*** Opening of Raw data ***
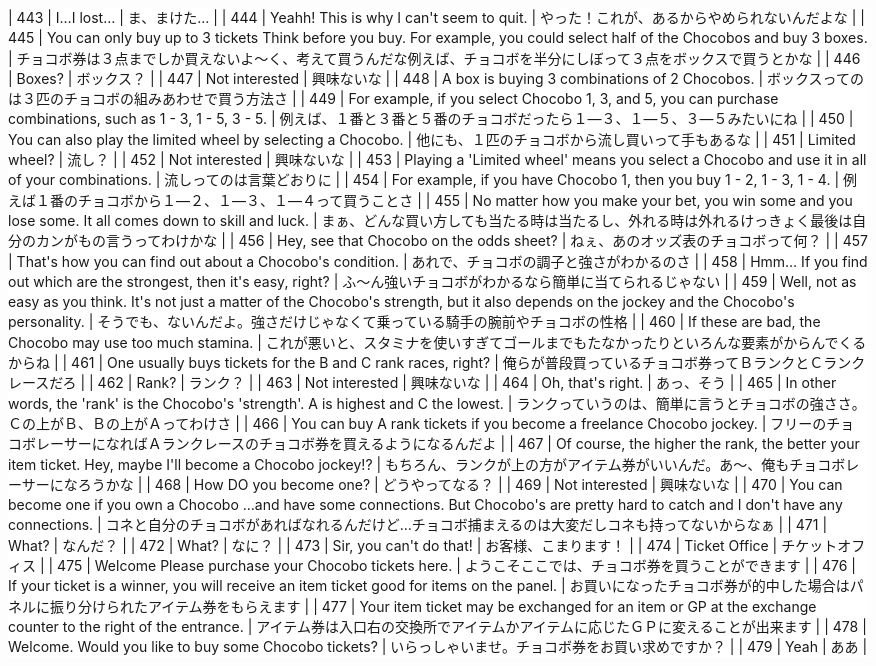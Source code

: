 | 443 | I…I lost… | ま、まけた… |
| 444 | Yeahh! This is why I can't seem to quit. | やった！これが、あるからやめられないんだよな |
| 445 | You can only buy up to 3 tickets Think before you buy. For example, you could select half of the Chocobos and buy 3 boxes. | チョコボ券は３点までしか買えないよ～く、考えて買うんだな例えば、チョコボを半分にしぼって３点をボックスで買うとかな |
| 446 | Boxes? | ボックス？ |
| 447 | Not interested | 興味ないな |
| 448 | A box is buying 3 combinations of 2 Chocobos. | ボックスってのは３匹のチョコボの組みあわせで買う方法さ |
| 449 | For example, if you select Chocobo 1, 3, and 5, you can purchase combinations, such as 1 - 3, 1 - 5, 3 - 5. | 例えば、１番と３番と５番のチョコボだったら１―３、１―５、３―５みたいにね |
| 450 | You can also play the limited wheel by selecting a Chocobo. | 他にも、１匹のチョコボから流し買いって手もあるな |
| 451 | Limited wheel? | 流し？ |
| 452 | Not interested | 興味ないな |
| 453 | Playing a 'Limited wheel' means you select a Chocobo and use it in all of your combinations. | 流しってのは言葉どおりに   |
| 454 | For example, if you have Chocobo 1, then you buy 1 - 2, 1 - 3, 1 - 4. | 例えば１番のチョコボから１―２、１―３、１―４って買うことさ |
| 455 | No matter how you make your bet, you win some and you lose some. It all comes down to skill and luck. | まぁ、どんな買い方しても当たる時は当たるし、外れる時は外れるけっきょく最後は自分のカンがもの言うってわけかな |
| 456 | Hey, see that Chocobo on the odds sheet? | ねぇ、あのオッズ表のチョコボって何？ |
| 457 | That's how you can find out about a Chocobo's condition. | あれで、チョコボの調子と強さがわかるのさ |
| 458 | Hmm… If you find out which are the strongest, then it's easy, right? | ふ～ん強いチョコボがわかるなら簡単に当てられるじゃない |
| 459 | Well, not as easy as you think. It's not just a matter of the Chocobo's strength, but it also depends on the jockey and the Chocobo's personality. | そうでも、ないんだよ。強さだけじゃなくて乗っている騎手の腕前やチョコボの性格 |
| 460 | If these are bad, the Chocobo may use too much stamina. | これが悪いと、スタミナを使いすぎてゴールまでもたなかったりといろんな要素がからんでくるからね |
| 461 | One usually buys tickets for the B and C rank races, right? | 俺らが普段買っているチョコボ券ってＢランクとＣランクレースだろ |
| 462 | Rank? | ランク？ |
| 463 | Not interested | 興味ないな |
| 464 | Oh, that's right. | あっ、そう |
| 465 | In other words, the 'rank' is the Chocobo's 'strength'.  A is highest and C the lowest. | ランクっていうのは、簡単に言うとチョコボの強ささ。Ｃの上がＢ、Ｂの上がＡってわけさ |
| 466 | You can buy A rank tickets if you become a freelance Chocobo jockey. | フリーのチョコボレーサーになればＡランクレースのチョコボ券を買えるようになるんだよ |
| 467 | Of course, the higher the rank, the better your item ticket. Hey, maybe I'll become a Chocobo jockey!? | もちろん、ランクが上の方がアイテム券がいいんだ。あ～、俺もチョコボレーサーになろうかな |
| 468 | How DO you become one? | どうやってなる？ |
| 469 | Not interested | 興味ないな |
| 470 | You can become one if you own a Chocobo …and have some connections. But Chocobo's are pretty hard to catch and I don't have any connections. | コネと自分のチョコボがあればなれるんだけど…チョコボ捕まえるのは大変だしコネも持ってないからなぁ |
| 471 | What? | なんだ？ |
| 472 | What? | なに？ |
| 473 | Sir, you can't do that! | お客様、こまります！ |
| 474 | Ticket Office | チケットオフィス |
| 475 | Welcome Please purchase your Chocobo tickets here. | ようこそここでは、チョコボ券を買うことができます |
| 476 | If your ticket is a winner, you will receive an item ticket good for items on the panel. | お買いになったチョコボ券が的中した場合はパネルに振り分けられたアイテム券をもらえます |
| 477 | Your item ticket may be exchanged for an item or GP at the exchange counter to the right of the entrance. | アイテム券は入口右の交換所でアイテムかアイテムに応じたＧＰに変えることが出来ます |
| 478 | Welcome. Would you like to buy some Chocobo tickets? | いらっしゃいませ。チョコボ券をお買い求めですか？ |
| 479 | Yeah | ああ |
*** Close of Raw data ***
* **Your task**: In the entries, find every line holding "興味ないな" and copy it.

* **Output**:
| 447 | Not interested | 興味ないな |
| 452 | Not interested | 興味ないな |
| 463 | Not interested | 興味ないな |
| 469 | Not interested | 興味ないな |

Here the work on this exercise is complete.